[MATERIALS PROVIDED Boundary: Start]

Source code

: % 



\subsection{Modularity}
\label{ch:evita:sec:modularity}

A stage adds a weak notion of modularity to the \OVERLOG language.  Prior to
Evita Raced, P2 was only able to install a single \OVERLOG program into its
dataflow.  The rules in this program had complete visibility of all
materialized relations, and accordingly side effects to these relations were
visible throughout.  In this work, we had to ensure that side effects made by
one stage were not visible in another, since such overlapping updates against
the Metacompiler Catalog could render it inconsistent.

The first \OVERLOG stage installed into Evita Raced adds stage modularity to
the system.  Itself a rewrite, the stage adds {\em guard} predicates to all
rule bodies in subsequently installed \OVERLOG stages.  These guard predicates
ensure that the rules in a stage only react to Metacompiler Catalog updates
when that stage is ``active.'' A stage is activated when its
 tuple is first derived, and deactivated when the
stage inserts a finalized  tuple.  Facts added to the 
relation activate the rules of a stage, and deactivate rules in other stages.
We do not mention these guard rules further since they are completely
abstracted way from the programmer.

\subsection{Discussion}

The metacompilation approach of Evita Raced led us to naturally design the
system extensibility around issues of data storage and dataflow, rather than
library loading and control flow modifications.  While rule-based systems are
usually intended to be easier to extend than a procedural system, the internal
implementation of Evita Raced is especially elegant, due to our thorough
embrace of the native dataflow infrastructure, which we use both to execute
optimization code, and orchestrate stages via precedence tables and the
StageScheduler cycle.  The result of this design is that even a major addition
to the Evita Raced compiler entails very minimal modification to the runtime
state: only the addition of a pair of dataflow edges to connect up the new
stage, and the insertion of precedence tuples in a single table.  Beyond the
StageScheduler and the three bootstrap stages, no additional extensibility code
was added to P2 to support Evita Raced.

[MATERIALS PROVIDED Boundary: End]

*DIRECTIONS FOR THIS TASK*: Return the lines above, starting at the one that contains "state: only the" and running through the last, exactly as they appear, with no extra lines.

*WRITTEN SOLUTION*:
state: only the addition of a pair of dataflow edges to connect up the new
stage, and the insertion of precedence tuples in a single table.  Beyond the
StageScheduler and the three bootstrap stages, no additional extensibility code
was added to P2 to support Evita Raced.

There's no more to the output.